**WORK INSTRUCTION**.
Among the lines of data below, reproduce only those from the one with "- Read Read" through the one with "- Petal Width.", exactly as they stand, both ends included.

INFORMATION GIVEN START

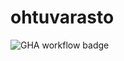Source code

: # ohtuvarasto

![GHA workflow badge](https://github.com/iljinisa/ohtuvarasto/workflows/CI/badge.svg)
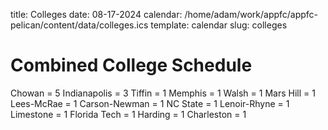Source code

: title: Colleges
date: 08-17-2024
calendar: /home/adam/work/appfc/appfc-pelican/content/data/colleges.ics
template: calendar
slug: colleges

# Combined College Schedule


Chowan = 5
Indianapolis = 3
Tiffin = 1
Memphis = 1
Walsh = 1
Mars Hill = 1
Lees-McRae = 1
Carson-Newman = 1
NC State = 1
Lenoir-Rhyne = 1
Limestone = 1
Florida Tech = 1
Harding = 1
Charleston = 1

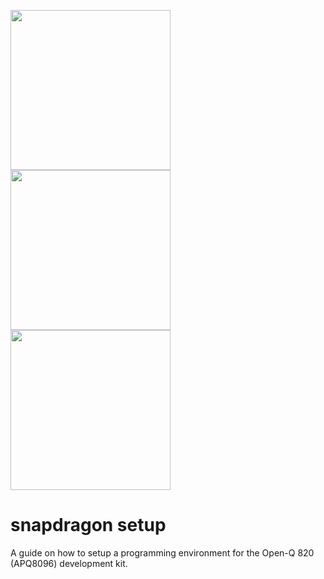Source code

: <img src="https://maxcdn.icons8.com/Android_L/PNG/512/Operating_Systems/ubuntu-512.png" height="256"> <img src="http://www.clipartbest.com/cliparts/RcA/9Rk/RcA9Rk7cL.png" height="256"> <img src="http://www.qualcomm.cn/sites/regional/files/styles/optimize/public/component-item/flexible-block/chip_0.png?itok=PpoXam0G" height="256">

# snapdragon setup

A guide on how to setup a programming environment for the Open-Q 820 (APQ8096) development kit.
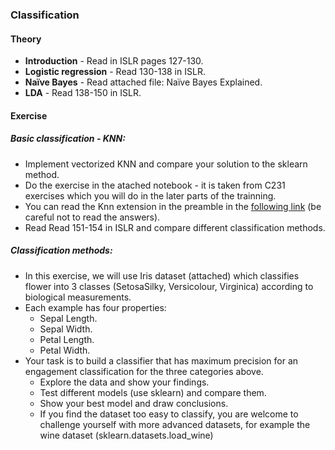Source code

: ### Classification
#### Theory
 - **Introduction** - Read in ISLR pages 127-130.
 - **Logistic regression** - Read 130-138 in ISLR.
 - **Naïve Bayes** - Read attached file:  Naïve Bayes Explained.
 - **LDA** - Read 138-150 in ISLR.
#### Exercise

##### Basic classification - KNN:
 - Implement vectorized KNN and compare your solution to the sklearn method.
 - Do the exercise in the atached notebook - it is taken from C231 exercises which you will do in the later parts of the trainning.
 - You can read the Knn extension in the preamble in the [following link](https://kevinzakka.github.io/2016/07/13/k-nearest-neighbor/)
  (be careful not to read  the answers).
 - Read Read 151-154 in ISLR and compare different classification methods.  

##### Classification methods:

 - In this exercise, we will use Iris dataset (attached) which classifies flower into 3 classes (SetosaSilky, Versicolour, Virginica) according to biological measurements.
 - Each example has four properties:
    - Sepal Length.
    - Sepal Width.
    - Petal Length.
    - Petal Width.
 - Your task is to build a classifier that has maximum precision for an engagement classification for the three categories above.
    - Explore the data and show your findings.
    - Test different models (use sklearn) and compare them.
    - Show your best model and draw conclusions.
    - If you find the dataset too easy to classify, you are welcome to challenge yourself with more advanced datasets, for example the wine dataset (sklearn.datasets.load_wine)
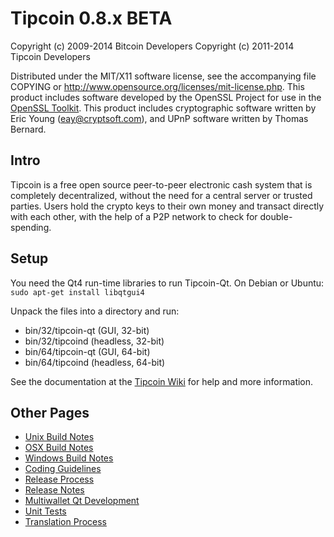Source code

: Tipcoin 0.8.x BETA
====================

Copyright (c) 2009-2014 Bitcoin Developers
Copyright (c) 2011-2014 Tipcoin Developers

Distributed under the MIT/X11 software license, see the accompanying
file COPYING or http://www.opensource.org/licenses/mit-license.php.
This product includes software developed by the OpenSSL Project for use in the [OpenSSL Toolkit](http://www.openssl.org/). This product includes
cryptographic software written by Eric Young ([eay@cryptsoft.com](mailto:eay@cryptsoft.com)), and UPnP software written by Thomas Bernard.


Intro
---------------------
Tipcoin is a free open source peer-to-peer electronic cash system that is
completely decentralized, without the need for a central server or trusted
parties.  Users hold the crypto keys to their own money and transact directly
with each other, with the help of a P2P network to check for double-spending.


Setup
---------------------
You need the Qt4 run-time libraries to run Tipcoin-Qt. On Debian or Ubuntu:
	`sudo apt-get install libqtgui4`

Unpack the files into a directory and run:

- bin/32/tipcoin-qt (GUI, 32-bit)
- bin/32/tipcoind (headless, 32-bit)
- bin/64/tipcoin-qt (GUI, 64-bit)
- bin/64/tipcoind (headless, 64-bit)

See the documentation at the [Tipcoin Wiki](http://tipcoin.info)
for help and more information.


Other Pages
---------------------
- [Unix Build Notes](build-unix.md)
- [OSX Build Notes](build-osx.md)
- [Windows Build Notes](build-msw.md)
- [Coding Guidelines](coding.md)
- [Release Process](release-process.md)
- [Release Notes](release-notes.md)
- [Multiwallet Qt Development](multiwallet-qt.md)
- [Unit Tests](unit-tests.md)
- [Translation Process](translation_process.md)
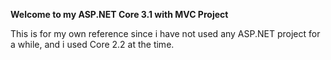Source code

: **Welcome to my ASP.NET Core 3.1 with MVC Project**

This is for my own reference since i have not used any ASP.NET project for a while, and i used Core 2.2 at the time.
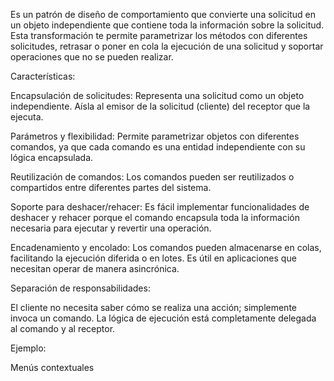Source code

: Es un patrón de diseño de comportamiento que convierte una solicitud en un objeto independiente que contiene toda la información sobre la solicitud. Esta transformación te permite parametrizar los métodos con diferentes solicitudes, retrasar o poner en cola la ejecución de una solicitud y soportar operaciones que no se pueden realizar.

Características: 

Encapsulación de solicitudes:
Representa una solicitud como un objeto independiente.
Aísla al emisor de la solicitud (cliente) del receptor que la ejecuta.

Parámetros y flexibilidad:
Permite parametrizar objetos con diferentes comandos, ya que cada comando es una entidad independiente con su lógica encapsulada.

Reutilización de comandos:
Los comandos pueden ser reutilizados o compartidos entre diferentes partes del sistema.

Soporte para deshacer/rehacer:
Es fácil implementar funcionalidades de deshacer y rehacer porque el comando encapsula toda la información necesaria para ejecutar y revertir una operación.

Encadenamiento y encolado:
Los comandos pueden almacenarse en colas, facilitando la ejecución diferida o en lotes.
Es útil en aplicaciones que necesitan operar de manera asincrónica.

Separación de responsabilidades:

El cliente no necesita saber cómo se realiza una acción; simplemente invoca un comando.
La lógica de ejecución está completamente delegada al comando y al receptor.

Ejemplo: 

Menús contextuales 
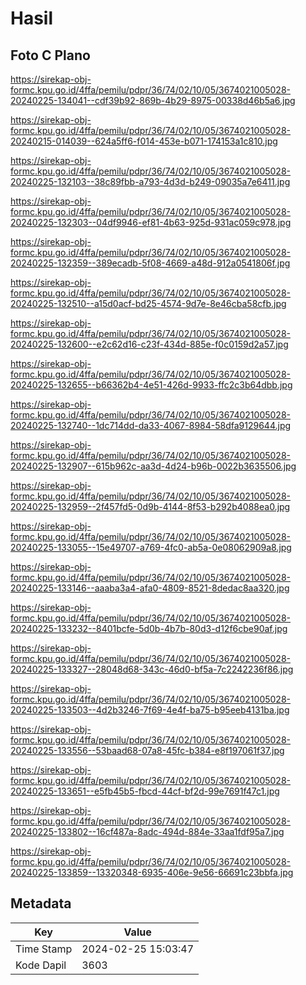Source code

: # Hasil

## Foto C Plano

https://sirekap-obj-formc.kpu.go.id/4ffa/pemilu/pdpr/36/74/02/10/05/3674021005028-20240225-134041--cdf39b92-869b-4b29-8975-00338d46b5a6.jpg

https://sirekap-obj-formc.kpu.go.id/4ffa/pemilu/pdpr/36/74/02/10/05/3674021005028-20240215-014039--624a5ff6-f014-453e-b071-174153a1c810.jpg

https://sirekap-obj-formc.kpu.go.id/4ffa/pemilu/pdpr/36/74/02/10/05/3674021005028-20240225-132103--38c89fbb-a793-4d3d-b249-09035a7e6411.jpg

https://sirekap-obj-formc.kpu.go.id/4ffa/pemilu/pdpr/36/74/02/10/05/3674021005028-20240225-132303--04df9946-ef81-4b63-925d-931ac059c978.jpg

https://sirekap-obj-formc.kpu.go.id/4ffa/pemilu/pdpr/36/74/02/10/05/3674021005028-20240225-132359--389ecadb-5f08-4669-a48d-912a0541806f.jpg

https://sirekap-obj-formc.kpu.go.id/4ffa/pemilu/pdpr/36/74/02/10/05/3674021005028-20240225-132510--a15d0acf-bd25-4574-9d7e-8e46cba58cfb.jpg

https://sirekap-obj-formc.kpu.go.id/4ffa/pemilu/pdpr/36/74/02/10/05/3674021005028-20240225-132600--e2c62d16-c23f-434d-885e-f0c0159d2a57.jpg

https://sirekap-obj-formc.kpu.go.id/4ffa/pemilu/pdpr/36/74/02/10/05/3674021005028-20240225-132655--b66362b4-4e51-426d-9933-ffc2c3b64dbb.jpg

https://sirekap-obj-formc.kpu.go.id/4ffa/pemilu/pdpr/36/74/02/10/05/3674021005028-20240225-132740--1dc714dd-da33-4067-8984-58dfa9129644.jpg

https://sirekap-obj-formc.kpu.go.id/4ffa/pemilu/pdpr/36/74/02/10/05/3674021005028-20240225-132907--615b962c-aa3d-4d24-b96b-0022b3635506.jpg

https://sirekap-obj-formc.kpu.go.id/4ffa/pemilu/pdpr/36/74/02/10/05/3674021005028-20240225-132959--2f457fd5-0d9b-4144-8f53-b292b4088ea0.jpg

https://sirekap-obj-formc.kpu.go.id/4ffa/pemilu/pdpr/36/74/02/10/05/3674021005028-20240225-133055--15e49707-a769-4fc0-ab5a-0e08062909a8.jpg

https://sirekap-obj-formc.kpu.go.id/4ffa/pemilu/pdpr/36/74/02/10/05/3674021005028-20240225-133146--aaaba3a4-afa0-4809-8521-8dedac8aa320.jpg

https://sirekap-obj-formc.kpu.go.id/4ffa/pemilu/pdpr/36/74/02/10/05/3674021005028-20240225-133232--8401bcfe-5d0b-4b7b-80d3-d12f6cbe90af.jpg

https://sirekap-obj-formc.kpu.go.id/4ffa/pemilu/pdpr/36/74/02/10/05/3674021005028-20240225-133327--28048d68-343c-46d0-bf5a-7c2242236f86.jpg

https://sirekap-obj-formc.kpu.go.id/4ffa/pemilu/pdpr/36/74/02/10/05/3674021005028-20240225-133503--4d2b3246-7f69-4e4f-ba75-b95eeb4131ba.jpg

https://sirekap-obj-formc.kpu.go.id/4ffa/pemilu/pdpr/36/74/02/10/05/3674021005028-20240225-133556--53baad68-07a8-45fc-b384-e8f197061f37.jpg

https://sirekap-obj-formc.kpu.go.id/4ffa/pemilu/pdpr/36/74/02/10/05/3674021005028-20240225-133651--e5fb45b5-fbcd-44cf-bf2d-99e7691f47c1.jpg

https://sirekap-obj-formc.kpu.go.id/4ffa/pemilu/pdpr/36/74/02/10/05/3674021005028-20240225-133802--16cf487a-8adc-494d-884e-33aa1fdf95a7.jpg

https://sirekap-obj-formc.kpu.go.id/4ffa/pemilu/pdpr/36/74/02/10/05/3674021005028-20240225-133859--13320348-6935-406e-9e56-66691c23bbfa.jpg


## Metadata

| Key        | Value               |
| ---------- | ------------------- |
| Time Stamp | 2024-02-25 15:03:47 |
| Kode Dapil | 3603                |




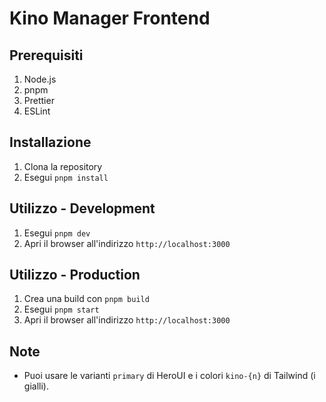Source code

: # Kino Manager Frontend

## Prerequisiti

1. Node.js
2. pnpm
3. Prettier
4. ESLint

## Installazione

1. Clona la repository
2. Esegui `pnpm install`

## Utilizzo - Development

1. Esegui `pnpm dev`
2. Apri il browser all'indirizzo `http://localhost:3000`

## Utilizzo - Production

1. Crea una build con `pnpm build`
2. Esegui `pnpm start`
3. Apri il browser all'indirizzo `http://localhost:3000`

## Note

- Puoi usare le varianti `primary` di HeroUI e i colori `kino-{n}` di Tailwind (i gialli).
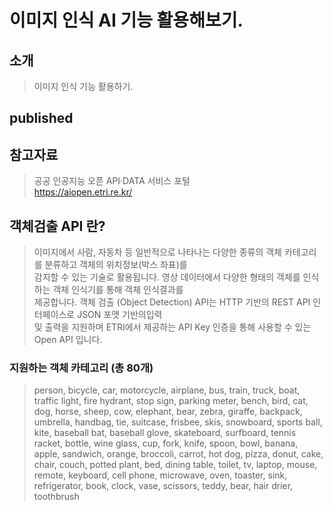 # 이미지 인식 AI 기능 활용해보기.

## 소개

> 이미지 인식 기능 활용하기.

## published

## 참고자료

> 공공 인공지능 오픈 API·DATA 서비스 포털  
> https://aiopen.etri.re.kr/

## 객체검출 API 란?

> 이미지에서 사람, 자동차 등 일반적으로 나타나는 다양한 종류의 객체 카테고리를 분류하고 객체의 위치정보(박스 좌표)를  
> 감지할 수 있는 기술로 활용됩니다. 영상 데이터에서 다양한 형태의 객체를 인식하는 객체 인식기를 통해 객체 인식결과를  
> 제공합니다. 객체 검출 (Object Detection) API는 HTTP 기반의 REST API 인터페이스로 JSON 포맷 기반의입력  
> 및 출력을 지원하며 ETRI에서 제공하는 API Key 인증을 통해 사용할 수 있는 Open API 입니다.

### 지원하는 객체 카테고리 (총 80개)

> person, bicycle, car, motorcycle, airplane, bus, train, truck, boat, traffic light, fire hydrant, stop sign, parking meter, bench, bird, cat, dog, horse, sheep, cow, elephant, bear, zebra, giraffe, backpack, umbrella, handbag, tie, suitcase, frisbee, skis, snowboard, sports ball, kite, baseball bat, baseball glove, skateboard, surfboard, tennis racket, bottle, wine glass, cup, fork, knife, spoon, bowl, banana, apple, sandwich, orange, broccoli, carrot, hot dog, pizza, donut, cake, chair, couch, potted plant, bed, dining table, toilet, tv, laptop, mouse, remote, keyboard, cell phone, microwave, oven, toaster, sink, refrigerator, book, clock, vase, scissors, teddy, bear, hair drier, toothbrush
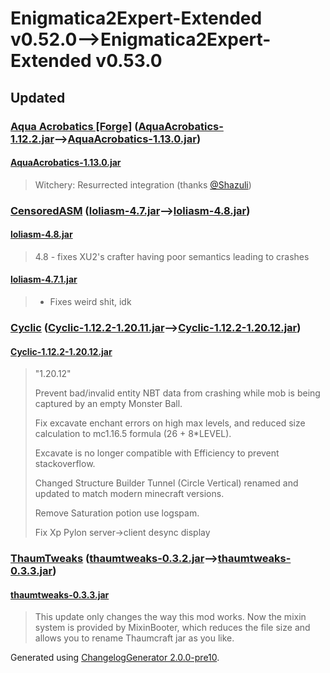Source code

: # Enigmatica2Expert-Extended v0.52.0⟶Enigmatica2Expert-Extended v0.53.0


## Updated

### [Aqua Acrobatics [Forge]](https://www.curseforge.com/minecraft/mc-mods/aqua-acrobatics) ([AquaAcrobatics-1.12.2.jar](https://www.curseforge.com/minecraft/mc-mods/aqua-acrobatics/files/3705989)⟶[AquaAcrobatics-1.13.0.jar](https://www.curseforge.com/minecraft/mc-mods/aqua-acrobatics/files/3717467))

#### [AquaAcrobatics-1.13.0.jar](https://www.curseforge.com/minecraft/mc-mods/aqua-acrobatics/files/3717467)
  > 
  > Witchery: Resurrected integration (thanks [@Shazuli](https://github.com/Shazuli))
  > 
### [CensoredASM](https://www.curseforge.com/minecraft/mc-mods/lolasm) ([loliasm-4.7.jar](https://www.curseforge.com/minecraft/mc-mods/lolasm/files/3687835)⟶[loliasm-4.8.jar](https://www.curseforge.com/minecraft/mc-mods/lolasm/files/3722251))

#### [loliasm-4.8.jar](https://www.curseforge.com/minecraft/mc-mods/lolasm/files/3722251)
  > 
  > 4.8 - fixes XU2's crafter having poor semantics leading to crashes
  > 
#### [loliasm-4.7.1.jar](https://www.curseforge.com/minecraft/mc-mods/lolasm/files/3717481)
  > 
  > * Fixes weird shit, idk
  > 
### [Cyclic](https://www.curseforge.com/minecraft/mc-mods/cyclic) ([Cyclic-1.12.2-1.20.11.jar](https://www.curseforge.com/minecraft/mc-mods/cyclic/files/3386442)⟶[Cyclic-1.12.2-1.20.12.jar](https://www.curseforge.com/minecraft/mc-mods/cyclic/files/3722420))

#### [Cyclic-1.12.2-1.20.12.jar](https://www.curseforge.com/minecraft/mc-mods/cyclic/files/3722420)
  > 
  > "1.20.12"
  > 
  > Prevent bad/invalid entity NBT data from crashing while mob is being captured by an empty Monster Ball.
  > 
  > Fix excavate enchant errors on high max levels, and reduced size calculation to mc1.16.5 formula (26 + 8*LEVEL).
  > 
  > Excavate is no longer compatible with Efficiency to prevent stackoverflow.
  > 
  > Changed Structure Builder Tunnel (Circle Vertical) renamed and updated to match modern minecraft versions.
  > 
  > Remove Saturation potion use logspam.
  > 
  > Fix Xp Pylon server->client desync display
  > 
### [ThaumTweaks](https://www.curseforge.com/minecraft/mc-mods/thaumtweaks) ([thaumtweaks-0.3.2.jar](https://www.curseforge.com/minecraft/mc-mods/thaumtweaks/files/3636119)⟶[thaumtweaks-0.3.3.jar](https://www.curseforge.com/minecraft/mc-mods/thaumtweaks/files/3710856))

#### [thaumtweaks-0.3.3.jar](https://www.curseforge.com/minecraft/mc-mods/thaumtweaks/files/3710856)
  > 
  > This update only changes the way this mod works. Now the mixin system is provided by MixinBooter, which reduces the file size and allows you to rename Thaumcraft jar as you like.
  > 

Generated using [ChangelogGenerator 2.0.0-pre10](https://github.com/TheRandomLabs/ChangelogGenerator).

INFORMATION GIVEN END

**FINAL ANSWER**.
 - Read Read 151-154 in ISLR and compare different classification methods.  

##### Classification methods:

 - In this exercise, we will use Iris dataset (attached) which classifies flower into 3 classes (SetosaSilky, Versicolour, Virginica) according to biological measurements.
 - Each example has four properties:
    - Sepal Length.
    - Sepal Width.
    - Petal Length.
    - Petal Width.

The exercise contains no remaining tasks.